For In Kyoung Chun, home is her place of rest and recovery, and Table illustrates her search for personal and artistic identity in an intimate moment from daily life. A minimalistic depiction of recently-cooked rice on a table evokes different stories Chun wants to tell the viewer. For instance, her choice of saekdong (combination of color strips consisting of primary colors in Korean traditional attire) for rice, which is a primary food ingredient in Korean cuisine even among Korean diaspora in U.S., shows her identity deeply embedded in traditional culture. Fresh steam coming from the pot and table setting at night implies her identity as mother, waiting for family members to join.

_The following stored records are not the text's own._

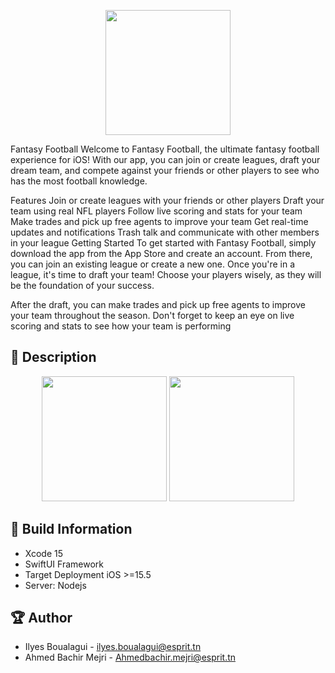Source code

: 
<p align="center">
  <img width="200" src="https://i.imgur.com/sXAiB76.png" >
</p>


Fantasy Football
Welcome to Fantasy Football, the ultimate fantasy football experience for iOS! With our app, you can join or create leagues, draft your dream team, and compete against your friends or other players to see who has the most football knowledge.

Features
Join or create leagues with your friends or other players
Draft your team using real NFL players
Follow live scoring and stats for your team
Make trades and pick up free agents to improve your team
Get real-time updates and notifications
Trash talk and communicate with other members in your league
Getting Started
To get started with Fantasy Football, simply download the app from the App Store and create an account. From there, you can join an existing league or create a new one. Once you're in a league, it's time to draft your team! Choose your players wisely, as they will be the foundation of your success.

After the draft, you can make trades and pick up free agents to improve your team throughout the season. Don't forget to keep an eye on live scoring and stats to see how your team is performing


## 📖 Description

<p align="center">
  <img src="https://i.imgur.com/IzKWHrn.png" width="200" > 
  <img src="https://i.imgur.com/dylHoOz.png" width="200" > 
</p>

## 🔧 Build Information
- Xcode 15
- SwiftUI Framework
- Target Deployment iOS >=15.5
- Server: Nodejs
    
## 🏆 Author
- Ilyes Boualagui - ilyes.boualagui@esprit.tn
- Ahmed Bachir Mejri - Ahmedbachir.mejri@esprit.tn
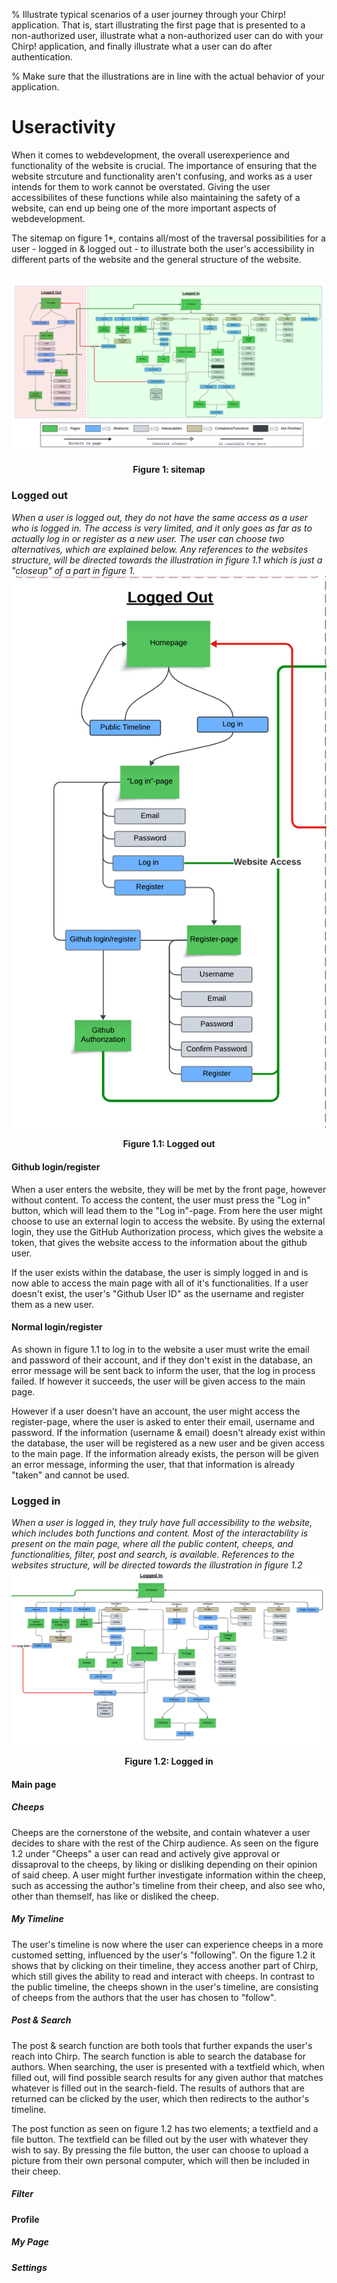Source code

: % Illustrate typical scenarios of a user journey through your Chirp! application. That is, start illustrating the first page that is presented to a non-authorized user, illustrate what a non-authorized user can do with your Chirp! application, and finally illustrate what a user can do after authentication.

% Make sure that the illustrations are in line with the actual behavior of your application.

# Useractivity 
When it comes to webdevelopment, the overall userexperience and functionality of the website is crucial. The importance of ensuring that the website strcuture and functionality aren't confusing, and works as a user intends for them to work cannot be overstated. Giving the user accessibilites of these functions while also maintaining the safety of a website, can end up being one of the more important aspects of webdevelopment.

The sitemap on figure 1*, contains all/most of the traversal possibilities for a user - logged in & logged out - to illustrate both the user's accessibility in different parts of the website and the general structure of the website.

![Current Project Board](../../diagrams/Decision_tree.png)
<p style="text-align: center;">
    <b>Figure 1: sitemap</b>
</p>



### Logged out
*When a user is logged out, they do not have the same access as a user who is logged in. The access is very limited, and it only goes as far as to actually log in or register as a new user. The user can choose two alternatives, which are explained below.* *Any references to the websites structure, will be directed towards the illustration in figure 1.1 which is just a "closeup" of a part in figure 1.*
![Current Project Board](../../diagrams/Decision_tree_1.1.png)
<p style="text-align: center;">
    <b>Figure 1.1: Logged out</b>
</p>

#### Github login/register
When a user enters the website, they will be met by the front page, however without content. To access the content, the user must press the "Log in" button, which will lead them to the "Log in"-page. From here the user might choose to use an external login to access the website. By using the external login, they use the GitHub Authorization process, which gives the website a token, that gives the website access to the information about the github user. 

If the user exists within the database, the user is simply logged in and is now able to access the main page with all of it's functionalities. If a user doesn't exist, the user's "Github User ID" as the username and register them as a new user.

#### Normal login/register
As shown in figure 1.1 to log in to the website a user must write the email and password of their account, and if they don't exist in the database, an error message will be sent back to inform the user, that the log in process failed. If however it succeeds, the user will be given access to the main page.

However if a user doesn't have an account, the user might access the register-page, where the user is asked to enter their email, username and password. If the information (username & email) doesn't already exist within the database, the user will be registered as a new user and be given access to the main page. If the information already exists, the person will be given an error message, informing the user, that that information is already "taken" and cannot be used.

### Logged in
*When a user is logged in, they truly have full accessibility to the website, which includes both functions and content. Most of the interactability is present on the main page, where all the public content, cheeps, and functionalities, filter, post and search, is available. References to the websites structure, will be directed towards the illustration in figure 1.2*
![Current Project Board](../../diagrams/Decision_tree_1.2.png)
<p style="text-align: center;">
    <b>Figure 1.2: Logged in</b>
</p>

#### Main page
##### Cheeps
Cheeps are the cornerstone of the website, and contain whatever a user decides to share with the rest of the Chirp audience. As seen on the figure 1.2 under "Cheeps" a user can read and actively give approval or dissaproval to the cheeps, by liking or disliking depending on their opinion of said cheep.
A user might further investigate information within the cheep, such as accessing the author's timeline from their cheep, and also see who, other than themself, has like or disliked the cheep. 
##### My Timeline
The user's timeline is now where the user can experience cheeps in a more customed setting, influenced by the user's "following". On the figure 1.2 it shows that by clicking on their timeline, they access another part of Chirp, which still gives the ability to read and interact with cheeps. In contrast to the public timeline, the cheeps shown in the user's timeline, are consisting of cheeps from the authors that the user has chosen to "follow". 
##### Post & Search
The post & search function are both tools that further expands the user's reach into Chirp. The search function is able to search the database for authors. When searching, the user is presented with a textfield which, when filled out, will find possible search results for any given author that matches whatever is filled out in the search-field. The results of authors that are returned can be clicked by the user, which then redirects to the author's timeline. 

The post function as seen on figure 1.2 has two elements; a textfield and a file button. The textfield can be filled out by the user with whatever they wish to say. By pressing the file button, the user can choose to upload a picture from their own personal computer, which will then be included in their cheep.

##### Filter


#### Profile
##### My Page
##### Settings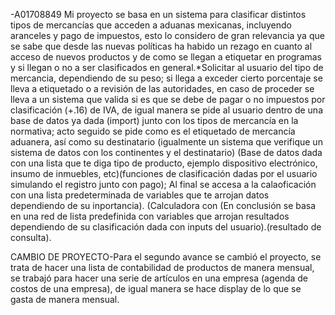 -A01708849 Mi proyecto se basa en un sistema para clasificar distintos tipos de mercancías que acceden a aduanas mexicanas, incluyendo aranceles y pago de impuestos, esto lo considero de gran relevancia ya que se sabe que desde las nuevas políticas ha habido un rezago en cuanto al acceso de nuevos productos y de como se llegan a etiquetar en programas y si llegan o no a ser clasificados en general.*Solicitar al usuario del tipo de mercancia, dependiendo de su peso; si llega a exceder cierto porcentaje se lleva a etiquetado o a revisión de las autoridades, en caso de proceder se lleva a un sistema que valida si es que se debe de pagar o no impuestos por clasificación (+.16) de IVA, de igual manera se pide al usuario dentro de una base de datos ya dada (import) junto con los tipos de mercancía en la normativa; acto seguido se pide como es el etiquetado de mercancía aduanera, así como su destinatario (igualmente un sistema que verifique un sistema de datos con los continentes y el destinatario) (Base de datos dada con una lista que te diga tipo de producto, ejemplo dispositivo electrónico, insumo de inmuebles, etc)(funciones de clasificación dadas por el usuario simulando el registro junto con pago); Al final se accesa a la calaoficación con una lista predeterminada de variables que te arrojan datos dependiendo de su inportancia). (Calculadora con (En conclusión se basa en una red de lista predefinida con variables que arrojan resultados dependiendo de su clasificación dada con inputs del usuario).(resultado de consulta). 

CAMBIO DE PROYECTO-Para el segundo avance se cambió el proyecto, se trata de hacer una lista de contabilidad de productos de manera mensual, se trabajó para hacer una serie de artículos en una empresa (agenda de costos de una empresa), de igual manera se hace display de lo que se gasta de manera mensual.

Atlanta-based In Kyoung Chun makes art in hopes of inspiring people to take action in this troubling sociopolitical climate. Her current work depicts intimate, personal spaces in daily life. While juxtaposing simple forms and familiar objects through painting and sculpture, Chun discovers life's optimism and peace - even in its most chaotic and complex settings. Chun believes that discovering and recognizing the sweetness in our everyday lives is essential, and channels this fundamental human quality through art. Domestic scenes and memory-building moments, such as family celebrations, birthday cakes and deeply personal details, are vivid images in her work.
Originally from Seoul, South Korea, Chun studied psychology in college. When she first moved to the US, she took up painting and became an artist. Constantly looking for warmth and belonging in a foreign land, she uses painting and sculpture to build safe, quiet spaces that we all crave.